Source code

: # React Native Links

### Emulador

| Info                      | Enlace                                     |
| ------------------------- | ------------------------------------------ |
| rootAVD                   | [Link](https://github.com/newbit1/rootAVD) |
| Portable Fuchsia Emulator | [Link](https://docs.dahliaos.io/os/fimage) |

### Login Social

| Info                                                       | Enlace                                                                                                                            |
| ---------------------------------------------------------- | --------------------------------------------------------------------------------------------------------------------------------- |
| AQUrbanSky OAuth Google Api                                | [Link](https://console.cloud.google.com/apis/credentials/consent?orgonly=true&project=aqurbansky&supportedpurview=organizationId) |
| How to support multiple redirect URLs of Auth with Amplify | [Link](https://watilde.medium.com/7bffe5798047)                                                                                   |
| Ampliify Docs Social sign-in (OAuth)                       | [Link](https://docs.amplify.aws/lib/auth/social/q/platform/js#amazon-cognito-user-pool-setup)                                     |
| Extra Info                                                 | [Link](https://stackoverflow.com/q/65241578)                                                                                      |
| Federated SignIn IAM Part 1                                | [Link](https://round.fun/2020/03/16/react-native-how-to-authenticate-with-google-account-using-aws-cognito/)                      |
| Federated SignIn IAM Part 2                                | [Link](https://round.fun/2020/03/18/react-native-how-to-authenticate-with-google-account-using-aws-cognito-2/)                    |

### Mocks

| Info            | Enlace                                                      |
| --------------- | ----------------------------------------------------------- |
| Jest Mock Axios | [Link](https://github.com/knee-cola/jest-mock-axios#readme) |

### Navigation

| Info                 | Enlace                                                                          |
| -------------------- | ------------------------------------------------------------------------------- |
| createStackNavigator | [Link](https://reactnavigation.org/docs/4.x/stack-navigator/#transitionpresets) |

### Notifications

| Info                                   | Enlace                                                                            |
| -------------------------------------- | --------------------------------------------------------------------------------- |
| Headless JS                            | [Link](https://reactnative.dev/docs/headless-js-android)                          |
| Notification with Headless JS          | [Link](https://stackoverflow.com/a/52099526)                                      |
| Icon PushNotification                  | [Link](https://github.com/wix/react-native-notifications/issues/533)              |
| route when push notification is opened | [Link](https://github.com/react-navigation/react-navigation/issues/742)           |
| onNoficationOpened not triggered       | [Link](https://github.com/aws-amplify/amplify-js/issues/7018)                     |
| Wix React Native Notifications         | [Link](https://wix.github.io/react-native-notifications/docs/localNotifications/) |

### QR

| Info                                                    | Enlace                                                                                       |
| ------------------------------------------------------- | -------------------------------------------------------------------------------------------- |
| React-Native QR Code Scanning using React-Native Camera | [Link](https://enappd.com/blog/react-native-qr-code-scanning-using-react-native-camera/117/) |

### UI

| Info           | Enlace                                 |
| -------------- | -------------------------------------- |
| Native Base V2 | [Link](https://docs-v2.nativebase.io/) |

####

Your goal →
Using the material above, please reproduce each line exactly.

Response area →
Source code

: # React Native Links

### Emulador

| Info                      | Enlace                                     |
| ------------------------- | ------------------------------------------ |
| rootAVD                   | [Link](https://github.com/newbit1/rootAVD) |
| Portable Fuchsia Emulator | [Link](https://docs.dahliaos.io/os/fimage) |

### Login Social

| Info                                                       | Enlace                                                                                                                            |
| ---------------------------------------------------------- | --------------------------------------------------------------------------------------------------------------------------------- |
| AQUrbanSky OAuth Google Api                                | [Link](https://console.cloud.google.com/apis/credentials/consent?orgonly=true&project=aqurbansky&supportedpurview=organizationId) |
| How to support multiple redirect URLs of Auth with Amplify | [Link](https://watilde.medium.com/7bffe5798047)                                                                                   |
| Ampliify Docs Social sign-in (OAuth)                       | [Link](https://docs.amplify.aws/lib/auth/social/q/platform/js#amazon-cognito-user-pool-setup)                                     |
| Extra Info                                                 | [Link](https://stackoverflow.com/q/65241578)                                                                                      |
| Federated SignIn IAM Part 1                                | [Link](https://round.fun/2020/03/16/react-native-how-to-authenticate-with-google-account-using-aws-cognito/)                      |
| Federated SignIn IAM Part 2                                | [Link](https://round.fun/2020/03/18/react-native-how-to-authenticate-with-google-account-using-aws-cognito-2/)                    |

### Mocks

| Info            | Enlace                                                      |
| --------------- | ----------------------------------------------------------- |
| Jest Mock Axios | [Link](https://github.com/knee-cola/jest-mock-axios#readme) |

### Navigation

| Info                 | Enlace                                                                          |
| -------------------- | ------------------------------------------------------------------------------- |
| createStackNavigator | [Link](https://reactnavigation.org/docs/4.x/stack-navigator/#transitionpresets) |

### Notifications

| Info                                   | Enlace                                                                            |
| -------------------------------------- | --------------------------------------------------------------------------------- |
| Headless JS                            | [Link](https://reactnative.dev/docs/headless-js-android)                          |
| Notification with Headless JS          | [Link](https://stackoverflow.com/a/52099526)                                      |
| Icon PushNotification                  | [Link](https://github.com/wix/react-native-notifications/issues/533)              |
| route when push notification is opened | [Link](https://github.com/react-navigation/react-navigation/issues/742)           |
| onNoficationOpened not triggered       | [Link](https://github.com/aws-amplify/amplify-js/issues/7018)                     |
| Wix React Native Notifications         | [Link](https://wix.github.io/react-native-notifications/docs/localNotifications/) |

### QR

| Info                                                    | Enlace                                                                                       |
| ------------------------------------------------------- | -------------------------------------------------------------------------------------------- |
| React-Native QR Code Scanning using React-Native Camera | [Link](https://enappd.com/blog/react-native-qr-code-scanning-using-react-native-camera/117/) |

### UI

| Info           | Enlace                                 |
| -------------- | -------------------------------------- |
| Native Base V2 | [Link](https://docs-v2.nativebase.io/) |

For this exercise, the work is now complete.